Thering started with two hives that first year, building up to 12 by year's end.
But because he lacked the proper education he was back down to two the following year -- the hives wiped out by a disease he didn't know about.
"That is what we want to keep new beekeepers away from," he said.
His lessons learned, and after attending bee school, his hives grew to 82, requiring him to spend up to 30 hours a week working with them.
"I retired," he said. "I didn't want another job. Consequently, we are currently cutting back. I am selling hives off. We have sold about 22 this year, but we have to get down to something manageable.

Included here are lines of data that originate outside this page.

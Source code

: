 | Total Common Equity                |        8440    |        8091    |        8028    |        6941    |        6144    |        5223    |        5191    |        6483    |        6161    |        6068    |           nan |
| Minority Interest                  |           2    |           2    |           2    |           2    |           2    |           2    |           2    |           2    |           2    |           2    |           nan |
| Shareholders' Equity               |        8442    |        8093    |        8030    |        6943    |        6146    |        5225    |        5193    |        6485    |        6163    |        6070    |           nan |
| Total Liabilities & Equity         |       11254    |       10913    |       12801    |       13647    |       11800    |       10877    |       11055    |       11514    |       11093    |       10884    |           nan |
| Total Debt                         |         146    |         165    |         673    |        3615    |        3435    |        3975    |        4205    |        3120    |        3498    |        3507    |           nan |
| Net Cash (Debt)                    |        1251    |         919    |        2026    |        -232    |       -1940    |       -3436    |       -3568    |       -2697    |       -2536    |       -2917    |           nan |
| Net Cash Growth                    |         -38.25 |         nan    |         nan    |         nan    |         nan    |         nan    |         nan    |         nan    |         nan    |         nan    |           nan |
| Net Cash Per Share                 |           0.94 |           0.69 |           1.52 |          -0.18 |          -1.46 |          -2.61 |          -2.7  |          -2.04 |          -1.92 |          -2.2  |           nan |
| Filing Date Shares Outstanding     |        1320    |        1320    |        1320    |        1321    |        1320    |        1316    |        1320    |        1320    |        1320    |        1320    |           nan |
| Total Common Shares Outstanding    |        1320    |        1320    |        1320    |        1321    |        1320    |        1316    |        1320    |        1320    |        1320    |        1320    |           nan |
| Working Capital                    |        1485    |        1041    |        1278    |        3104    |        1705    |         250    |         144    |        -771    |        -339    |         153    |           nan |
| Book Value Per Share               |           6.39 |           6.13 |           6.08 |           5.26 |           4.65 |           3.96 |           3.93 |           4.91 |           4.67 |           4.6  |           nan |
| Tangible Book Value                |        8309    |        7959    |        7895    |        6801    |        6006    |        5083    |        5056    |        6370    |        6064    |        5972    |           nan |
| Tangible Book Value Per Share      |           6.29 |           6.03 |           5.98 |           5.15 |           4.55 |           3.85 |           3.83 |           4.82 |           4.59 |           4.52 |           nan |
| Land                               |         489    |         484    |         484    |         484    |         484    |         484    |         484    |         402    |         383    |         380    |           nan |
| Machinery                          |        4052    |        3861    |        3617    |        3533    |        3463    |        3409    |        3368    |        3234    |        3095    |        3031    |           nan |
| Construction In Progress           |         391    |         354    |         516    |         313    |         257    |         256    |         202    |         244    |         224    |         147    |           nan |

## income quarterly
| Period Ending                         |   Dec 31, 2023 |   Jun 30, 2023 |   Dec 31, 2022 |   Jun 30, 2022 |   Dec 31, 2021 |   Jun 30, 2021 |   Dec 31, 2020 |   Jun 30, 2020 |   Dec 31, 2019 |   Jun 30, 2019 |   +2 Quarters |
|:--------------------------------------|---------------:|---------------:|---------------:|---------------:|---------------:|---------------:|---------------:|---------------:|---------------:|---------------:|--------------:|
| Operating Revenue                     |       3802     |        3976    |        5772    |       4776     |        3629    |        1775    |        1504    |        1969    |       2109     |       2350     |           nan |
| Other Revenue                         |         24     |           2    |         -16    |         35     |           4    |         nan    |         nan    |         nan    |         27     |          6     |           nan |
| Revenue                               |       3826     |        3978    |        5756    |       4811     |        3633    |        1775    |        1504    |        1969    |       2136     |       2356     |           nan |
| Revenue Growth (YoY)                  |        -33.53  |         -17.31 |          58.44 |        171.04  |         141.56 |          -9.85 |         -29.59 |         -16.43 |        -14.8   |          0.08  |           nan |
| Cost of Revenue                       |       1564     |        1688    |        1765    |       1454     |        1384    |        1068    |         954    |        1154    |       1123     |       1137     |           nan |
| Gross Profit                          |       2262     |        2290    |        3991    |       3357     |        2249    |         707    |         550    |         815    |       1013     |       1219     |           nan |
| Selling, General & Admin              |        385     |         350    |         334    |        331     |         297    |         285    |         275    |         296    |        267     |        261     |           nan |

"You know who will be a beekeeper and how long they will be a beekeeper pretty much the first time they see eggs inside of a new hive. It's that unknown in there that keeps you interested because you want to see if they can do better. You want to fix the problems they have. It is the constant quest on the unknown side. It is a new learning curve every day."
People will know within first month if the hive is going to live, he said. They will know within the first year how they are going to do as a beekeeper.
"If you really want to be a beekeeper, your bees will die and you will want to replace them," he said. "You will have about $500 tied up in getting it set up. That is about the cost to get set up."
If the hives fail because of something the beekeeper did, about 30 percent of the people in the local bee school quit. The other 70 percent plan for the next year, he said.
"Those are the ones you know are going to be good beekeepers," he said.